● Records from a data source:
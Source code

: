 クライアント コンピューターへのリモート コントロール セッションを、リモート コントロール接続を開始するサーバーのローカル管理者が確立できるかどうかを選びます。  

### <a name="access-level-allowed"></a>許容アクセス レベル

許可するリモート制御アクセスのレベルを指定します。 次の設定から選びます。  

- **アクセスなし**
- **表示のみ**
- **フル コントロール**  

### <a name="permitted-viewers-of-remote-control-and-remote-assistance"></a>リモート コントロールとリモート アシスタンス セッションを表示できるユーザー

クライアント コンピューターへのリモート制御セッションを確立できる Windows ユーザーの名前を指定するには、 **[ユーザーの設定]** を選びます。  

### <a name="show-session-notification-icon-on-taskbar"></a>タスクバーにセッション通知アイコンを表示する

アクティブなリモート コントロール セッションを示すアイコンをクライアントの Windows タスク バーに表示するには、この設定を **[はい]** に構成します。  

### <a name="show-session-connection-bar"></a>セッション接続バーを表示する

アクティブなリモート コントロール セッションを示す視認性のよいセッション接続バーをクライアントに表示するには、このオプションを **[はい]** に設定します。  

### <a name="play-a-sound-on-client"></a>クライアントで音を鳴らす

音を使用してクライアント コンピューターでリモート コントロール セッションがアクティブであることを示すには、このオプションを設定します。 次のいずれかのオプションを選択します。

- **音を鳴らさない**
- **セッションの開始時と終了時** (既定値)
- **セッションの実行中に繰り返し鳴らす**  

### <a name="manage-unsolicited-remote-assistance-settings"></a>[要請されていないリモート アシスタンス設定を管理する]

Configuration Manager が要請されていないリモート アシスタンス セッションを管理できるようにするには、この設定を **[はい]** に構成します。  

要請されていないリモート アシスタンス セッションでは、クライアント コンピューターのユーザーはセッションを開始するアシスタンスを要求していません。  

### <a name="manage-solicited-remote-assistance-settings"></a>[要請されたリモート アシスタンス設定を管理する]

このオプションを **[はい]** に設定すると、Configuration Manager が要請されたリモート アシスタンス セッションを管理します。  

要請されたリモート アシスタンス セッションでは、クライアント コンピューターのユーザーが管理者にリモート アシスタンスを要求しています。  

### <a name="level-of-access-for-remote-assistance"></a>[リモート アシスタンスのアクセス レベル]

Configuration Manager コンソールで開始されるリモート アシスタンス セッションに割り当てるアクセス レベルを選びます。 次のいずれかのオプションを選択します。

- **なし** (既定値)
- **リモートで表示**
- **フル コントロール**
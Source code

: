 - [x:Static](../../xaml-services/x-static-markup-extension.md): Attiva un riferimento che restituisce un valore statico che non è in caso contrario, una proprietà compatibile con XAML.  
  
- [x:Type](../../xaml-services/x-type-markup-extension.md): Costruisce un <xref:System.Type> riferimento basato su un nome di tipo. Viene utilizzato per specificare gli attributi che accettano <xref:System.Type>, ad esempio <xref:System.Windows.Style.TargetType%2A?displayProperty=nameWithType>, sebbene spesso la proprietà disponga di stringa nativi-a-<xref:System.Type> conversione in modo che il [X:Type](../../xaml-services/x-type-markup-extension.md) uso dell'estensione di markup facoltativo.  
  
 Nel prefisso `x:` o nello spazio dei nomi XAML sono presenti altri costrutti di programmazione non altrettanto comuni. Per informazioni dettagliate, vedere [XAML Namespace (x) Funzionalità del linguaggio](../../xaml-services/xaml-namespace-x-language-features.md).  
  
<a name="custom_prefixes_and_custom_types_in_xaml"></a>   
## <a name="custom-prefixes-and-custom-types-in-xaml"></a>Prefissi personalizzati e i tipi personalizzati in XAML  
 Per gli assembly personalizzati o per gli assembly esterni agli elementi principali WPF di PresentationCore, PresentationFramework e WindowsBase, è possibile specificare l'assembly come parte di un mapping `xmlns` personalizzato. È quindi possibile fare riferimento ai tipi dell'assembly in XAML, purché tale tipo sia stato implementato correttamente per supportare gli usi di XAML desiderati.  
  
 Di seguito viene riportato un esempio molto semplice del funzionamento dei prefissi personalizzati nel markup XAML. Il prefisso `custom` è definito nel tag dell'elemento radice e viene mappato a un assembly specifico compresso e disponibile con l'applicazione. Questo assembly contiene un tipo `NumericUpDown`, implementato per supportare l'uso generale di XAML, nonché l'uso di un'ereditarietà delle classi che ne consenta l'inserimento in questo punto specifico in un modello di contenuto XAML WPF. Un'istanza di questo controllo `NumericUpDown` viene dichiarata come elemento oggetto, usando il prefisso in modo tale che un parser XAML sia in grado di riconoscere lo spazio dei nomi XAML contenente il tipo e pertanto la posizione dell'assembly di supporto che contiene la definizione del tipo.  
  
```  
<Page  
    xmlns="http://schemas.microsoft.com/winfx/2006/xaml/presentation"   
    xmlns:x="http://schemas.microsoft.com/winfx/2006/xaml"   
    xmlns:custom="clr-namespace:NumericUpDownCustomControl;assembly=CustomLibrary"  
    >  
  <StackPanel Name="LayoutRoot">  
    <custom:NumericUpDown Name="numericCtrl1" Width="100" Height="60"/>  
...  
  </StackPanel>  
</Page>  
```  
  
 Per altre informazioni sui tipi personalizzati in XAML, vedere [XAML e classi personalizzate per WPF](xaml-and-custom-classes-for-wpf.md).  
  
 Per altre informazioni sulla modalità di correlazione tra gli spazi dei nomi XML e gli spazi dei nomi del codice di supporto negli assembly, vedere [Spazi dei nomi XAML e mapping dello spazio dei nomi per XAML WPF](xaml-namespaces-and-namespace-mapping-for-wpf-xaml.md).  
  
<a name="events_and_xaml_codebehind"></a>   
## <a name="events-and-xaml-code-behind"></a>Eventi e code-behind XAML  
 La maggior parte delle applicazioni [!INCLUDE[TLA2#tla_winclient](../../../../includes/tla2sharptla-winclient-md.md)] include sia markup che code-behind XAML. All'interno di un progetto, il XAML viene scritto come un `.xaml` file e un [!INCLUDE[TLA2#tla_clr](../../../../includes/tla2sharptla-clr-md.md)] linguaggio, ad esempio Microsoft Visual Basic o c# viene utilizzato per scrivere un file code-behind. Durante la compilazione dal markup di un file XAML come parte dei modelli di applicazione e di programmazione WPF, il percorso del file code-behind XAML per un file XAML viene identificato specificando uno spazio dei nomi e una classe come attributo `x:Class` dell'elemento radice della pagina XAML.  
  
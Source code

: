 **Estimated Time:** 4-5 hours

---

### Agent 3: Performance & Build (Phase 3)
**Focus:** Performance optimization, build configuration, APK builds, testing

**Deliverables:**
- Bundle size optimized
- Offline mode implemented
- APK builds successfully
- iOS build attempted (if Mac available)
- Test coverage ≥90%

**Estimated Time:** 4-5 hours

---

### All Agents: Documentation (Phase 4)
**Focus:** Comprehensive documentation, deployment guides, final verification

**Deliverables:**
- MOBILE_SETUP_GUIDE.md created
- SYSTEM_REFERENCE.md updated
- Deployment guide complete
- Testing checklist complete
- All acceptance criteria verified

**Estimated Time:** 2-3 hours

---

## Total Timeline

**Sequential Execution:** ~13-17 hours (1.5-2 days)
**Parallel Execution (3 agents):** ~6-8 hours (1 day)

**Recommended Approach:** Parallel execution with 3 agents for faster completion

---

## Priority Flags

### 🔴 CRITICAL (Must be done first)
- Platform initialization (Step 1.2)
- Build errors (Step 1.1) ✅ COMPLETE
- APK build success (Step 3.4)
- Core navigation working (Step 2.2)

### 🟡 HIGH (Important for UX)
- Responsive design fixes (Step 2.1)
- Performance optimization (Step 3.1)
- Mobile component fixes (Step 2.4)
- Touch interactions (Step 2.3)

● Activity:
In the entries above, find the line holding "### All Agents: Documentation (Phase 4)" and the line holding "hours (1 day)"; print both of them and every line between, exactly, and nothing else.

● Written answer:
### All Agents: Documentation (Phase 4)
**Focus:** Comprehensive documentation, deployment guides, final verification

**Deliverables:**
- MOBILE_SETUP_GUIDE.md created
- SYSTEM_REFERENCE.md updated
- Deployment guide complete
- Testing checklist complete
- All acceptance criteria verified

**Estimated Time:** 2-3 hours

---

## Total Timeline

**Sequential Execution:** ~13-17 hours (1.5-2 days)
**Parallel Execution (3 agents):** ~6-8 hours (1 day)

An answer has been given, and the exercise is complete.